New divorce study shows solicitors still lead the way in settling disputes
A recent study carried out by Emma Hitchings, Joanna Miles and Hilary Woodward analysed 400 court files from all over the country.
Their study confirmed that almost all cases are settled before any final adjudication by a judge (only about 5% actually reached that stage).
Of the 400 divorce cases, 65% were settled before any type of court proceedings were issued. 30% were settled after proceedings were issued and before final hearing, and the balance of 5% was decided by a judge.
What this means is that in cases where proceedings are issued, 85% of those cases are settled before a final hearing but 15% are decided by a judge.
The study dealt with cases between 2010 and 2012, and was carried out before the changes that led to the general withdrawal of legal aid for such disputes. It will be interesting to see with the rise in the number of people who are representing themselves (because of the withdrawal of legal aid) how these numbers will change in the future. I’m sure they will and that the number of cases that have to be decided by a judge will increase.
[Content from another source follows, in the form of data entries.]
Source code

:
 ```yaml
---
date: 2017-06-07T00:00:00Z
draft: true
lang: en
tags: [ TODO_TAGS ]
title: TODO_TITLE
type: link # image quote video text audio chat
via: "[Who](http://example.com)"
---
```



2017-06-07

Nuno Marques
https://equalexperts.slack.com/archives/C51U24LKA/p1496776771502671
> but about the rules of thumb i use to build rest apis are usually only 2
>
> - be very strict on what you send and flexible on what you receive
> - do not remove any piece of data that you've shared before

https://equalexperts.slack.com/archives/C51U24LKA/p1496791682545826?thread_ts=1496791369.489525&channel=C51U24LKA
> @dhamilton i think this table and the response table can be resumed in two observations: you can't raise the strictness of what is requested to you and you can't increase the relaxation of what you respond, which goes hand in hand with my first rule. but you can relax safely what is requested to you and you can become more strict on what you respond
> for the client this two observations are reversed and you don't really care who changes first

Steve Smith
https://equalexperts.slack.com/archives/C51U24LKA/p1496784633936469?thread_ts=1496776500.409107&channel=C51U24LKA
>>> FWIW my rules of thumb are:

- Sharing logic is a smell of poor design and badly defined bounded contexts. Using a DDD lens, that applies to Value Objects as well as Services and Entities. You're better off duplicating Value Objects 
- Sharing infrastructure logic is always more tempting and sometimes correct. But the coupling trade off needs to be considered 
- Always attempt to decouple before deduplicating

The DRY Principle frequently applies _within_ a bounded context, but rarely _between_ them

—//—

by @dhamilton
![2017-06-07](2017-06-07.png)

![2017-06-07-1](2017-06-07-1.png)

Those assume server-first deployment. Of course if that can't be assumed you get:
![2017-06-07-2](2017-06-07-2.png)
A further finding of the survey was that the issue of proceedings was a helpful tool in helping the negotiation process. As was so ably set out by one solicitor who was interviewed:
“If we do court, it doesn’t mean you have to have a final hearing. We can negotiate, we have a twin track approach and I am a great supporter of the timetable structure that you get from the court system – it’s really helpful.”
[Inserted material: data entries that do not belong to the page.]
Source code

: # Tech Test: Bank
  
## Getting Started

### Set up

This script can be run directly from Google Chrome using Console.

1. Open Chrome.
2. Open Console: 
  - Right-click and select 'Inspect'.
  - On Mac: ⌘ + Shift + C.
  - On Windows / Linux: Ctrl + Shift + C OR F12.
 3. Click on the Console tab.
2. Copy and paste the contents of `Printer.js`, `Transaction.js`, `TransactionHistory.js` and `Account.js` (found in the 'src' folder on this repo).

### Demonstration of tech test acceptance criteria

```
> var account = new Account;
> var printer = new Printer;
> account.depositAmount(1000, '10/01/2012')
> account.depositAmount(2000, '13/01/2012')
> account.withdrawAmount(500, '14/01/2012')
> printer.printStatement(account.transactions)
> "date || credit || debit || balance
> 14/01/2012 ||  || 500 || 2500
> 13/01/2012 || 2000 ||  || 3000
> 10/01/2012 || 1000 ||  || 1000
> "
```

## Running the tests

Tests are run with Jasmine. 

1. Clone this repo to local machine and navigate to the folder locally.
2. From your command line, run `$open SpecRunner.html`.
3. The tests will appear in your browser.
I fully agree with the sentiment expressed by that solicitor. Just because court proceedings have been issued it doesn’t mean that negotiations stop. In reality, the amount of negotiation increases and the chances of settlement for divorce also increase.
My personal experience is that if one can’t, after full financial disclosure has been made, quickly negotiate a settlement then it’s better to issue financial proceedings than to continue to negotiate ad nauseam. Contrary to popular belief, solicitors are very ready to help with negotiation and have no interest in continuing with litigation if it can be avoided.
The study’s finding confirms this view. Even in cases where a Consent Order was filed before the issue of proceedings, 60% of those has been settled after lawyer-led negotiation. Informal discussion between the parties accounted for the settling of the vast majority of other cases. Although family mediation and collaborative law also played a part.
This interesting survey went on to analyse the reasons why settlement was not achieved. The main reasons for not achieving settlement were found to be:
- The parties were still emotionally embroiled in the relationship
- The children were being used as a weapon, and the disputes about children clouding financial aspects
- There were third parties who were interfering in the process (e.g. other family members)
- One or other party choosing not to engage in discussions
It has always been my personal point of view that every case settles. But some people want the settlement to be decided for them by a judge. In truth, when one reaches the doors of a final court hearing, the actual issues have usually been narrowed down and the choices that the judge is going to make are between recognised and usually narrow parameters.
Sometimes one does have to engage in a dispute because of those who try to hide assets or otherwise decide not to tell the truth. But usually it’s the case that settlement is the better option rather than deciding to let a judge tell you what’s going to happen whether you like it or not.